Natásha looked in the direction in which her father’s eyes were
turned and saw Julie sitting beside her mother with a happy look on her
face and a string of pearls round her thick red neck—which Natásha
knew was covered with powder. Behind them, wearing a smile and leaning
over with an ear to Julie’s mouth, was Borís’ handsome smoothly
brushed head. He looked at the Rostóvs from under his brows and said
something, smiling, to his betrothed.
“They are talking about us, about me and him!” thought Natásha.
“And he no doubt is calming her jealousy of me. They needn’t trouble
themselves! If only they knew how little I am concerned about any of
them.”
Behind them sat Anna Mikháylovna wearing a green headdress and with a
happy look of resignation to the will of God on her face. Their box was
pervaded by that atmosphere of an affianced couple which Natásha knew
so well and liked so much. She turned away and suddenly remembered all
that had been so humiliating in her morning’s visit.
“What right has he not to wish to receive me into his family? Oh,
better not think of it—not till he comes back!” she told herself,
and began looking at the faces, some strange and some familiar, in
the stalls. In the front, in the very center, leaning back against
the orchestra rail, stood Dólokhov in a Persian dress, his curly hair
brushed up into a huge shock. He stood in full view of the audience,
well aware that he was attracting everyone’s attention, yet as much at
ease as though he were in his own room. Around him thronged Moscow’s
most brilliant young men, whom he evidently dominated.
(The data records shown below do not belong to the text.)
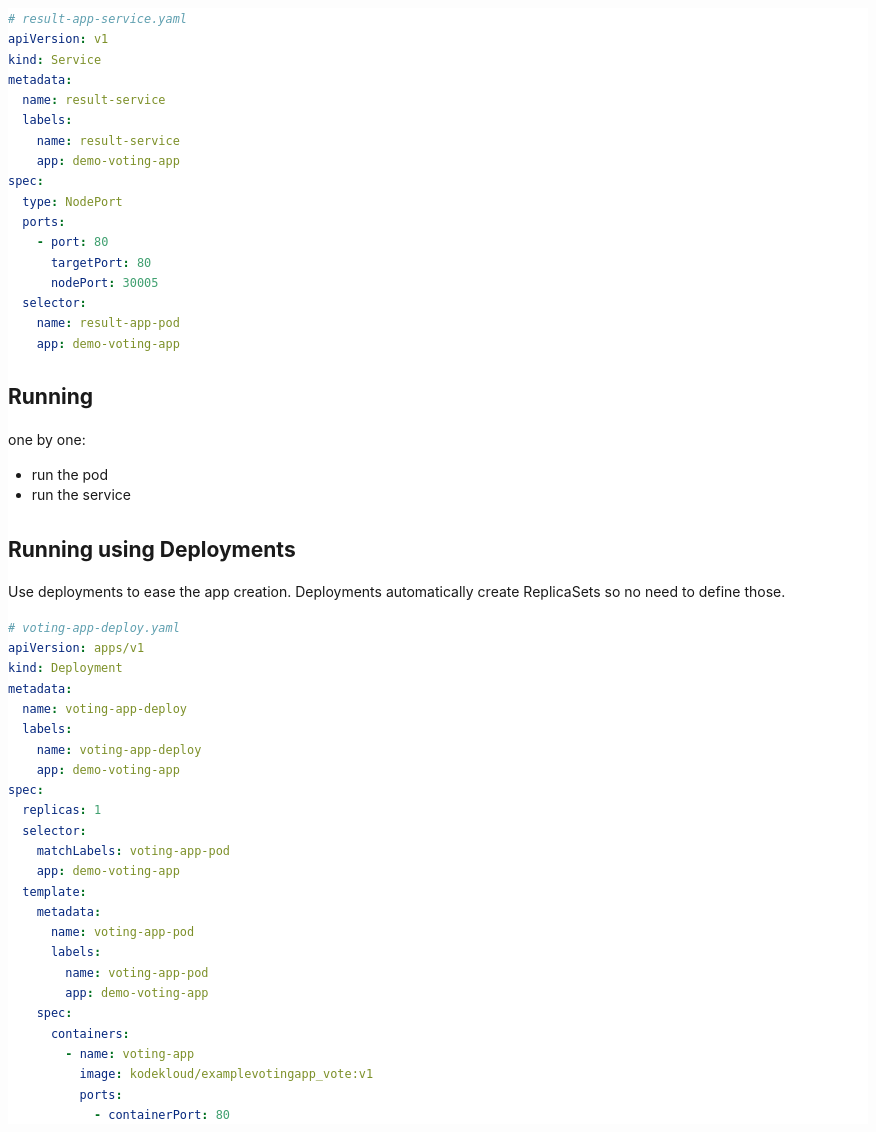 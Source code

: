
 ``` yaml
# result-app-service.yaml
apiVersion: v1
kind: Service
metadata:
  name: result-service
  labels:
    name: result-service
    app: demo-voting-app
spec:
  type: NodePort
  ports:
    - port: 80
      targetPort: 80
      nodePort: 30005
  selector:
    name: result-app-pod
    app: demo-voting-app
```

## Running

one by one:

+ run the pod
+ run the service

## Running using Deployments

Use deployments to ease the app creation. Deployments automatically create ReplicaSets so no need to define those.

``` yaml
# voting-app-deploy.yaml
apiVersion: apps/v1
kind: Deployment
metadata:
  name: voting-app-deploy
  labels:
    name: voting-app-deploy
    app: demo-voting-app
spec:
  replicas: 1
  selector:
    matchLabels: voting-app-pod
    app: demo-voting-app
  template:
    metadata:
      name: voting-app-pod
      labels:
        name: voting-app-pod
        app: demo-voting-app
    spec:
      containers:
        - name: voting-app
          image: kodekloud/examplevotingapp_vote:v1
          ports:
            - containerPort: 80
```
The count, laughing, nudged the blushing Sónya and pointed to her
former adorer.
“Do you recognize him?” said he. “And where has he sprung from?”
he asked, turning to Shinshín. “Didn’t he vanish somewhere?”
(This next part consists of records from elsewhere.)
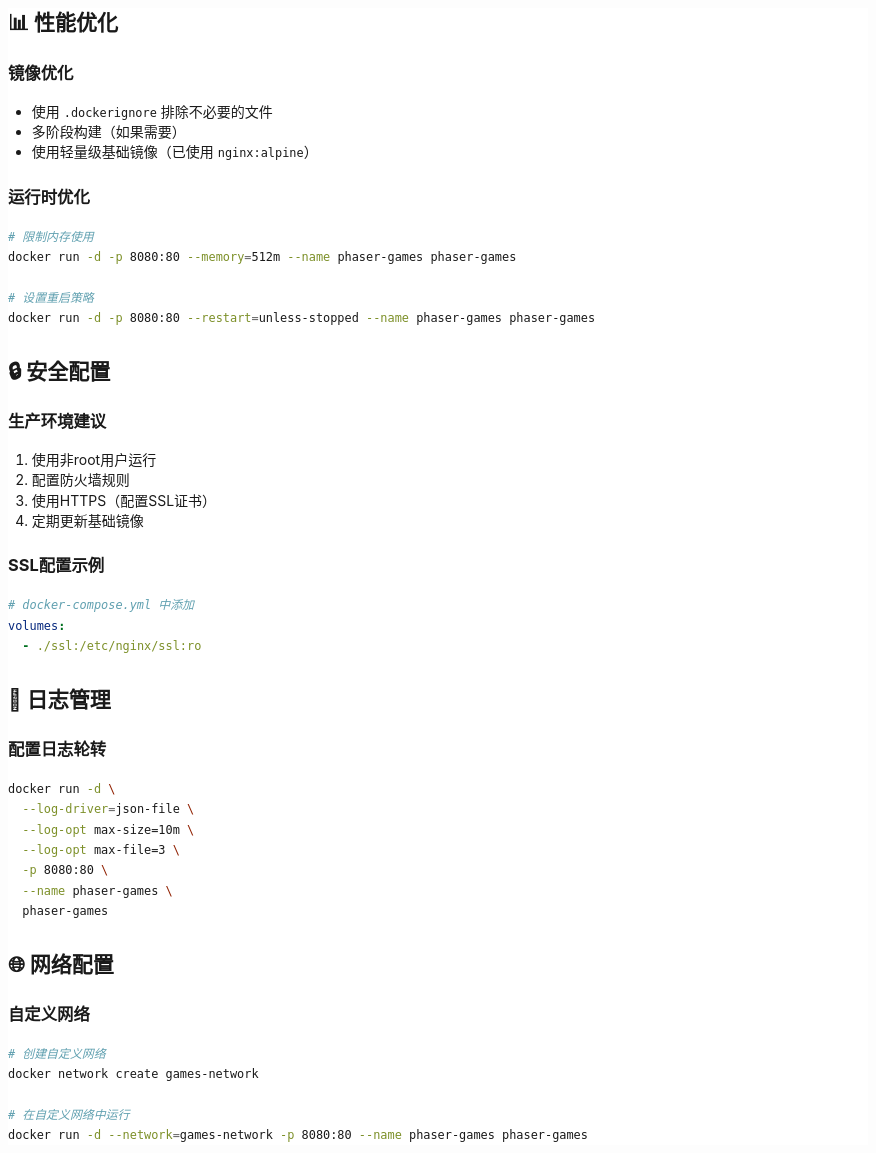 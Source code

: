 ## 📊 性能优化

### 镜像优化
- 使用 `.dockerignore` 排除不必要的文件
- 多阶段构建（如果需要）
- 使用轻量级基础镜像（已使用 `nginx:alpine`）

### 运行时优化
```bash
# 限制内存使用
docker run -d -p 8080:80 --memory=512m --name phaser-games phaser-games

# 设置重启策略
docker run -d -p 8080:80 --restart=unless-stopped --name phaser-games phaser-games
```

## 🔒 安全配置

### 生产环境建议
1. 使用非root用户运行
2. 配置防火墙规则
3. 使用HTTPS（配置SSL证书）
4. 定期更新基础镜像

### SSL配置示例
```yaml
# docker-compose.yml 中添加
volumes:
  - ./ssl:/etc/nginx/ssl:ro
```

## 📝 日志管理

### 配置日志轮转
```bash
docker run -d \
  --log-driver=json-file \
  --log-opt max-size=10m \
  --log-opt max-file=3 \
  -p 8080:80 \
  --name phaser-games \
  phaser-games
```

## 🌐 网络配置

### 自定义网络
```bash
# 创建自定义网络
docker network create games-network

# 在自定义网络中运行
docker run -d --network=games-network -p 8080:80 --name phaser-games phaser-games
```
“He did,” replied Shinshín. “He was in the Caucasus and ran
away from there. They say he has been acting as minister to some ruling
prince in Persia, where he killed the Shah’s brother. Now all the
Moscow ladies are mad about him! It’s ‘Dólokhov the Persian’ that
does it! We never hear a word but Dólokhov is mentioned. They swear
by him, they offer him to you as they would a dish of choice sterlet.
Dólokhov and Anatole Kurágin have turned all our ladies’ heads.”
A tall, beautiful woman with a mass of plaited hair and much exposed
plump white shoulders and neck, round which she wore a double string of
large pearls, entered the adjoining box rustling her heavy silk dress
and took a long time settling into her place.
Natásha involuntarily gazed at that neck, those shoulders, and pearls
and coiffure, and admired the beauty of the shoulders and the pearls.
While Natásha was fixing her gaze on her for the second time the lady
looked round and, meeting the count’s eyes, nodded to him and smiled.
She was the Countess Bezúkhova, Pierre’s wife, and the count, who
knew everyone in society, leaned over and spoke to her.
“Have you been here long, Countess?” he inquired. “I’ll call,
I’ll call to kiss your hand. I’m here on business and have brought
my girls with me. They say Semënova acts marvelously. Count Pierre
never used to forget us. Is he here?”
“Yes, he meant to look in,” answered Hélène, and glanced
attentively at Natásha.
Count Rostóv resumed his seat.
“Handsome, isn’t she?” he whispered to Natásha.
“Wonderful!” answered Natásha. “She’s a woman one could easily
fall in love with.”
Just then the last chords of the overture were heard and the conductor
tapped with his stick. Some latecomers took their seats in the stalls,
and the curtain rose.
As soon as it rose everyone in the boxes and stalls became silent, and
all the men, old and young, in uniform and evening dress, and all the
women with gems on their bare flesh, turned their whole attention with
eager curiosity to the stage. Natásha too began to look at it.